[Items from a data source]
■ ■ ■

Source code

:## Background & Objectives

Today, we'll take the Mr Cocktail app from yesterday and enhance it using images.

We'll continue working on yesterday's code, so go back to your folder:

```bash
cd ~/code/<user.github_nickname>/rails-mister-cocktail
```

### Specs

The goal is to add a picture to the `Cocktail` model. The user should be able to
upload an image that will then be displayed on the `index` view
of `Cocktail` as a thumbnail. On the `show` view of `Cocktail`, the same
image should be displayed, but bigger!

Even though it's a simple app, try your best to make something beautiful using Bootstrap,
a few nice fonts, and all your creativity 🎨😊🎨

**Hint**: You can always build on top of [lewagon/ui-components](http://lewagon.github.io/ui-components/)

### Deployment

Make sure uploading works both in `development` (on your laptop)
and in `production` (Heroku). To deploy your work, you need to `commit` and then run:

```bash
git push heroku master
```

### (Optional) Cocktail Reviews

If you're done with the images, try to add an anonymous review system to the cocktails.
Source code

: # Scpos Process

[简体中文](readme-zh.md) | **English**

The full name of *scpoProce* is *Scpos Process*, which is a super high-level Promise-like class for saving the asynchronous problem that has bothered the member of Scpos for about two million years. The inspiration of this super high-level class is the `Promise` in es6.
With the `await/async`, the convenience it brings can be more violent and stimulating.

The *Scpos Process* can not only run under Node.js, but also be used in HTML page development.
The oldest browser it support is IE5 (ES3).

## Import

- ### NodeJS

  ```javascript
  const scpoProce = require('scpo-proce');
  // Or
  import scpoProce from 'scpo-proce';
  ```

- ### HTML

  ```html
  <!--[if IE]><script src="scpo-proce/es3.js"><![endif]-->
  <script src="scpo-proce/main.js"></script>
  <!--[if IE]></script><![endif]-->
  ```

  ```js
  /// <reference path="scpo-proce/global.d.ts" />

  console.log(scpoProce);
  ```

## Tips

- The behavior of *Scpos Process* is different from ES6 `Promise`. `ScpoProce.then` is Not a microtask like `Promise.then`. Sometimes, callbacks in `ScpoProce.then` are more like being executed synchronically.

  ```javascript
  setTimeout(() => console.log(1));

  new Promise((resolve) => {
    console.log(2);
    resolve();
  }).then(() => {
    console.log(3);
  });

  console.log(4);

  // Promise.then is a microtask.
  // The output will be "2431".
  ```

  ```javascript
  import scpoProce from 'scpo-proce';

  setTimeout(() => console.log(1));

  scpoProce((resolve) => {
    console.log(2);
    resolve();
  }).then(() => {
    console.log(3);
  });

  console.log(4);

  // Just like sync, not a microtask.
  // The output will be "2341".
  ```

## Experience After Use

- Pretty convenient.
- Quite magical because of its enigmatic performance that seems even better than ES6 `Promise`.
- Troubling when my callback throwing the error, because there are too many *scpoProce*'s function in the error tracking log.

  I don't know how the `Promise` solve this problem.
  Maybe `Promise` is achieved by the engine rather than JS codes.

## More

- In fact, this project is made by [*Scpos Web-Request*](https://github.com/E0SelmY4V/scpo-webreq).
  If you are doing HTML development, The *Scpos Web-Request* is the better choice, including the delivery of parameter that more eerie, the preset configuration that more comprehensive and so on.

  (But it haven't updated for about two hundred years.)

■ ■ ■

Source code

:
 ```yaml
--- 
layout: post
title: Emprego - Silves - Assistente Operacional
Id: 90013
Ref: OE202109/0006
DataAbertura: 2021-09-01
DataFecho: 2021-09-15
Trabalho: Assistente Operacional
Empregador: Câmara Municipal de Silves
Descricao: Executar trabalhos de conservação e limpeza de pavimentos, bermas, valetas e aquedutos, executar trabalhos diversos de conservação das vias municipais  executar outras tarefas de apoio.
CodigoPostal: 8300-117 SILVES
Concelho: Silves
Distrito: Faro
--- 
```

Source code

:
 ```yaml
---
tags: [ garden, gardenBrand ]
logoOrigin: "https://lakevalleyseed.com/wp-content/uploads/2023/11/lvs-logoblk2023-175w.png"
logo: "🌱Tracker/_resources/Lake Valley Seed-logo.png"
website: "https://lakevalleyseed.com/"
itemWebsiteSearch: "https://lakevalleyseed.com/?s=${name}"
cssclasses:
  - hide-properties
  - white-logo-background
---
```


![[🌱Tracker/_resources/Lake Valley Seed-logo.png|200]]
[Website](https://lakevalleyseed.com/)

■ ■ ■

| Aim of the exercise |
Would you please filter the lines above and copy every one that includes "Operacional"?

| Task solution |
title: Emprego - Silves - Assistente Operacional
Trabalho: Assistente Operacional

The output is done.